O jazz finalmente se torna sinônimo de música universal
Arnaldo DeSouteiro
Los Angeles - Perdi a conta dos vistos e cartões de embarque. Seis meses e meio de jazz na veia e na alma. Praticamente duas voltas ao mundo durante este período. E mais algumas centenas de itens para uma coleção que já supera mais de trinta mil títulos. Nem por isso meu entusiasmo pelo gênero arrefece, muito pelo contrário. Ainda mais porque o tal “gênero” realmente se transformou em uma música sem fronteiras. Pode ter nascido nos Estados Unidos, mas há muito se tornou uma “música do mundo”, para desespero dos puristas.
As provas estão espalhadas pelo planeta, principalmente na Europa e na Ásia, mercados que praticamente sustentam até mesmo os jazzmen norte-americanos, principalmente nesta época dos festivais de verão. Haja visto Eliane Elias semana passada na Croácia. Randy Brecker na Polônia. Sem falar que o maior jazz a que assisti até agora em 2008 foi praticado, no palco do Carnegie Hall, em New York, por um baiano de Juazeiro, atração principal de um dos três mais importantes festivais de jazz do mundo.
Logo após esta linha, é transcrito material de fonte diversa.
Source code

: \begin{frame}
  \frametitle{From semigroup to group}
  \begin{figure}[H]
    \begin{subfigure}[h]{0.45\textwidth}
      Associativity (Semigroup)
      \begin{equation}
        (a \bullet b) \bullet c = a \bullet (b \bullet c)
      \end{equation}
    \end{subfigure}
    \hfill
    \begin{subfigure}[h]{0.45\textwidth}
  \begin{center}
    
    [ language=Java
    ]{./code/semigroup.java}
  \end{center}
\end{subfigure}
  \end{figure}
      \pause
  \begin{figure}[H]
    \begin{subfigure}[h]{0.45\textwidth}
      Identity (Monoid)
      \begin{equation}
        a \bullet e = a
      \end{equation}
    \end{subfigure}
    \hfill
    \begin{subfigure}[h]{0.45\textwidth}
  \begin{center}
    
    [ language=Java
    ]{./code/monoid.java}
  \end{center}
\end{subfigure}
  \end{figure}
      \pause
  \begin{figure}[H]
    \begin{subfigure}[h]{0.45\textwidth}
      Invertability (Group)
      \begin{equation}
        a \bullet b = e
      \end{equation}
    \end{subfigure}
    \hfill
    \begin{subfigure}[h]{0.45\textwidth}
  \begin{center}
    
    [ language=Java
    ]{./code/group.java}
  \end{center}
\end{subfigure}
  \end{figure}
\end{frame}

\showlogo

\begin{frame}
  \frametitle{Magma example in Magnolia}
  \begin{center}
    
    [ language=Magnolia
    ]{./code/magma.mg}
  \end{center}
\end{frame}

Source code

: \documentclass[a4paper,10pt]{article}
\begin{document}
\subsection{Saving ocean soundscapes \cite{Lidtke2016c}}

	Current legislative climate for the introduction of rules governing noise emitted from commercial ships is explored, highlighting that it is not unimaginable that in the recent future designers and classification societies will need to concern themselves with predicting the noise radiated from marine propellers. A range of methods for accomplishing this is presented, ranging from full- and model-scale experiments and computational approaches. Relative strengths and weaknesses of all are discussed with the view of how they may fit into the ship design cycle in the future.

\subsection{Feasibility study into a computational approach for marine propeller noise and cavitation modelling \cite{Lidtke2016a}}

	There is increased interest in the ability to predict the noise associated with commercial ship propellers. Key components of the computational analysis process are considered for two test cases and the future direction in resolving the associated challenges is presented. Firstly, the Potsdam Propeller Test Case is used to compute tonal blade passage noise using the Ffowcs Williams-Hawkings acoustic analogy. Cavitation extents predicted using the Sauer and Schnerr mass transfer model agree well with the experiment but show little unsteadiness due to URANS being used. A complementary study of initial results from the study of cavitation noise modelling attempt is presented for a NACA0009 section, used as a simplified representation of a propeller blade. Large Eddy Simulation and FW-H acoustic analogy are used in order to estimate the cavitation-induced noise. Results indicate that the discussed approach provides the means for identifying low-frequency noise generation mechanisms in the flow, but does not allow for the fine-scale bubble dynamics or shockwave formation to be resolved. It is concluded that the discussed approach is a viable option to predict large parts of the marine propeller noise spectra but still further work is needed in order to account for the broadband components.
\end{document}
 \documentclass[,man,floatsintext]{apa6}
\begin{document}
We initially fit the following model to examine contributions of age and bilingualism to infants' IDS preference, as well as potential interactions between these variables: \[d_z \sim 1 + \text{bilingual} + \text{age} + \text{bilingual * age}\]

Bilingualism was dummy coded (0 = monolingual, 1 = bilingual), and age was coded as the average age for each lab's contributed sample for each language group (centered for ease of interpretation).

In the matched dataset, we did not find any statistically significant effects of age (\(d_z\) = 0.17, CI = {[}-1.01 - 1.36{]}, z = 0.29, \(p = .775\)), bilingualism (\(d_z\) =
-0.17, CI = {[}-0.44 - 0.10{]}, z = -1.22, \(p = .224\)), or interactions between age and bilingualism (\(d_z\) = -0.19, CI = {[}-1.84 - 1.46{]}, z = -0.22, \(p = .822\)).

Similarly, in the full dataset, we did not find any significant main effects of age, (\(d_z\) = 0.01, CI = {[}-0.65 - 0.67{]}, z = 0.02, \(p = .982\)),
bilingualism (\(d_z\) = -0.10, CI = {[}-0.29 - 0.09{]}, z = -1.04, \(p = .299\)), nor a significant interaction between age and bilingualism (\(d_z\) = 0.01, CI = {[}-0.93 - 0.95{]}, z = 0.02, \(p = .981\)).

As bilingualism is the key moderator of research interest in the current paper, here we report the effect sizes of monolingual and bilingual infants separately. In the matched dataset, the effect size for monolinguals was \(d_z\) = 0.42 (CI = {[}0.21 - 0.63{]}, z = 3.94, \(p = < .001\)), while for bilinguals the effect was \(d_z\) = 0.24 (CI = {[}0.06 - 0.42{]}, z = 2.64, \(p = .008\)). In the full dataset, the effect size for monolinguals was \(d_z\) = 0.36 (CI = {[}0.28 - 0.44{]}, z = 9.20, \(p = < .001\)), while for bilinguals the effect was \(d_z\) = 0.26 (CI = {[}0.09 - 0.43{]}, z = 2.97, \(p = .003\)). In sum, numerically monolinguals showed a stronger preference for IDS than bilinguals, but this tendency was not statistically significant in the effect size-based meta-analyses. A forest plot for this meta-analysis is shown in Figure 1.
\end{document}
Na noite de 24 de julho, João Gilberto levou ao êxtase mais de duas mil pessoas que lotavam a sala. Única noite do festival com apenas uma atração. Afinal, era o único artista capaz de esgotar os ingressos do Carnegie sem precisar dividir o palco com mais ninguém. O único gênio na programação. Pois não há nada mais jazz (nas aulas de fraseado, divisão e recriação harmônica) nem mais genial do que João Gilberto. Como dizia meu amigo Seth Rothstein na platéia, “uma epifania”. Dezenas de músicos, historiadores e celebridades misturados a anônimos passavam pela “experiência” que eu, privilegiado, já tive a oportunidade de viver na Suíça, no Japão e, pasmem, até no Brasil, incluindo diversas ocasiões em que trabalhamos juntos.
Presença brasileira
João Gilberto, assim como o jazz, se reinventa constantemente. Os artistas mais sábios fazem o mesmo. Inclusive Raul de Souza e Toninho Horta que estraçalham em seus novos CDs gravados na... Áustria! Sob os auspícios de Paul Zauner, dono da PAO Records, lançam trabalhos que estão dando o que falar. “Soul & creation” é o melhor disco de Raul desde “Sweet Lucy” e “Don’t ask my neighbords”, de sua fase áurea na Capitol nos anos 70. Sem a preocupação de agradar ao mercado brasileiro, receptivo atualmente apenas a conservadores e retrógados projetos “de raiz”, Raulzinho libera sua paixão pelo fusion assessorado por ases como o batera Idris Muhammad, o baixista Cameron Brown, Harry Sokal (tenorista favorito do saudoso Friedrich Gulda) e Alegre Correa (guitarrista brasileiro revelado na Vienna Art Orchestra), autor da bela balada “Love is on our way”, ouvida em versão instrumental e outra (muito bem) cantada por Maria Pentschev.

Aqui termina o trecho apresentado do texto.